"I see someone who is searching for his own path, who wants to fly on his two feet, who faces the world and looks out at the horizon with eyes full of the future, full of hope as well as illusions. A young person stands on two feet as adults do, but unlike the adults whose feet are parallel, he always has one foot forward, ready to set out, to spring ahead. Always racing onward. To talk about young people is to talk about promise and to talk about joy. Young people have so much strength; they are able to look ahead with hope. A young person is a promise of life that implies a certain degree of tenacity; he is foolish enough to delude himself and resilient enough to recover from that delusion.

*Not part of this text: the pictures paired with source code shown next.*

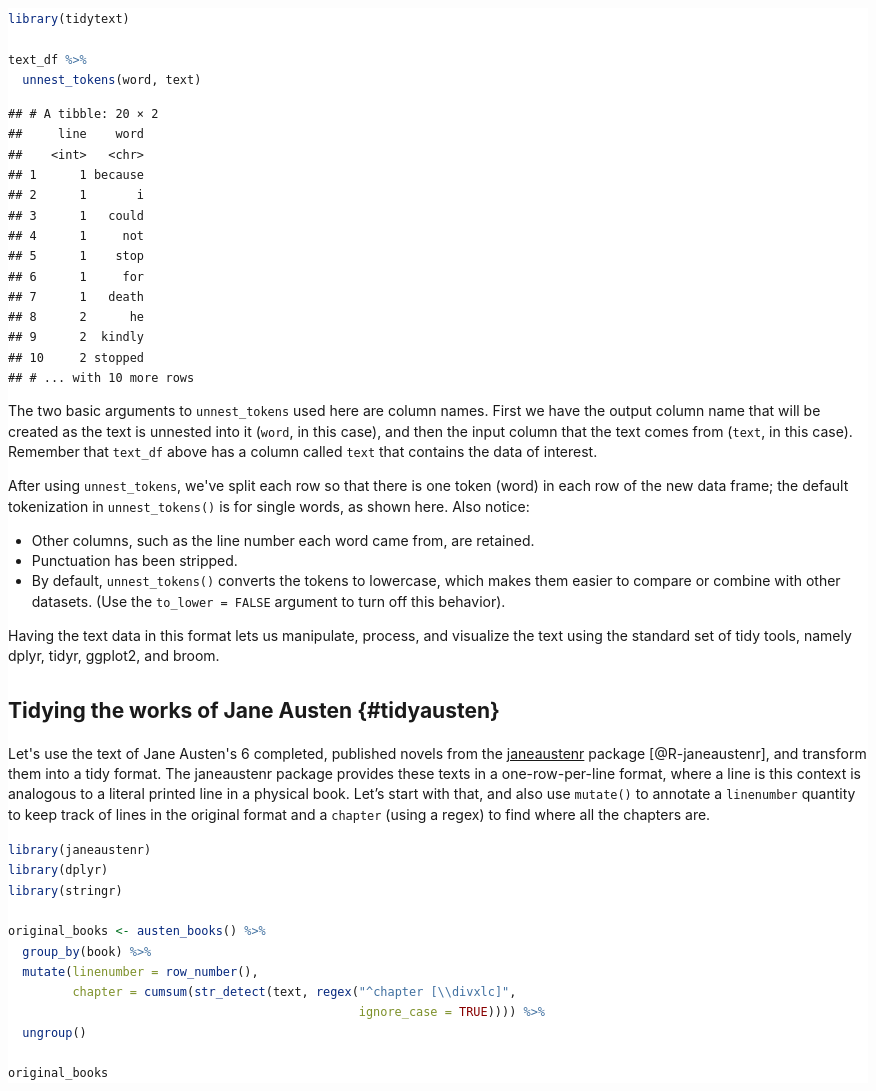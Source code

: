 
```r
library(tidytext)

text_df %>%
  unnest_tokens(word, text)
```

```
## # A tibble: 20 × 2
##     line    word
##    <int>   <chr>
## 1      1 because
## 2      1       i
## 3      1   could
## 4      1     not
## 5      1    stop
## 6      1     for
## 7      1   death
## 8      2      he
## 9      2  kindly
## 10     2 stopped
## # ... with 10 more rows
```

The two basic arguments to `unnest_tokens` used here are column names. First we have the output column name that will be created as the text is unnested into it (`word`, in this case), and then the input column that the text comes from (`text`, in this case). Remember that `text_df` above has a column called `text` that contains the data of interest.

After using `unnest_tokens`, we've split each row so that there is one token (word) in each row of the new data frame; the default tokenization in `unnest_tokens()` is for single words, as shown here. Also notice:

* Other columns, such as the line number each word came from, are retained.
* Punctuation has been stripped.
* By default, `unnest_tokens()` converts the tokens to lowercase, which makes them easier to compare or combine with other datasets. (Use the `to_lower = FALSE` argument to turn off this behavior).

Having the text data in this format lets us manipulate, process, and visualize the text using the standard set of tidy tools, namely dplyr, tidyr, ggplot2, and broom.

## Tidying the works of Jane Austen {#tidyausten}

Let's use the text of Jane Austen's 6 completed, published novels from the [janeaustenr](https://cran.r-project.org/package=janeaustenr) package [@R-janeaustenr], and transform them into a tidy format. The janeaustenr package provides these texts in a one-row-per-line format, where a line is this context is analogous to a literal printed line in a physical book. Let’s start with that, and also use `mutate()` to annotate a `linenumber` quantity to keep track of lines in the original format and a `chapter` (using a regex) to find where all the chapters are.


```r
library(janeaustenr)
library(dplyr)
library(stringr)

original_books <- austen_books() %>%
  group_by(book) %>%
  mutate(linenumber = row_number(),
         chapter = cumsum(str_detect(text, regex("^chapter [\\divxlc]",
                                                 ignore_case = TRUE)))) %>%
  ungroup()

original_books
```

"Then, too, we can't talk about young people without touching on the theme of adolescence, because we must never underestimate that phase of life, which is probably the most difficult and the most important in a person's years. Adolescence marks the first true conscious contact with identity and represents a transitional phase not only in the child's life, but the life of the entire family. It is an intermediate phase, like a bridge that leads to the other side. And for this reason adolescents are neither here nor there, they are on their way, on the road, on the move. They are not children — nor do they want to be treated as such — but they are not adults, either. Yet they want to be treated as adults, especially when it comes to privileges. So we can probably say that adolescence is a state of inevitable tension, an introspective tension of the young. At the same time it is so intense that it is able to shake up the entire family, which is precisely what makes it so important. It is the young man's and the young woman's first revolution, the first life transformation, the transformation that changes one so much that it often upends friendships, loves, daily life as well. When we are adolescents the word 'tomorrow' cannot be used with certainty. Even as adults we should be more cautious in uttering the word 'tomorrow,' particularly these days, but never are we as aware of the moment and the importance it holds than as adolescents. The moment, for the adolescent, is a world that can overturn his whole life. He thinks much more about the present during adolescence than during all the rest of his existence. Adolescents seek confrontation, they ask questions, they challenge everything, they look for answers. I can't stress enough how important it is to question everything. Adolescents are eager to learn, eager to fend for themselves and become independent. It is during this time that adults must be more understanding than ever and try to demonstrate the proper way through their actions, rather than insisting on teaching with words alone.
"Young people go through different, even abrupt, states of mind, and their families with them. It is a phase that has its risks, undoubtedly, but above all it is a time of growth, for them and for their entire family.
"Adolescence is not a pathology, and we cannot treat it as if it were. A child who experiences his adolescence positively — however difficult it may be for the parents — it is a child with a future, with hope. I often worry about the current tendency to 'medicate' our children at an early age. It seems we want to solve all our children's problems with medication, or by controlling their lives to 'make the most of time,' and so our children's agendas become busier than that of a high-level executive. I stress again: Adolescence is not a pathology that we must combat. It's part of normal, natural growth in our children's lives.
"Where there is life there is movement, where there is movement there are changes, exploration, uncertainties, there is hope, there is joy, as well as anguish and misery."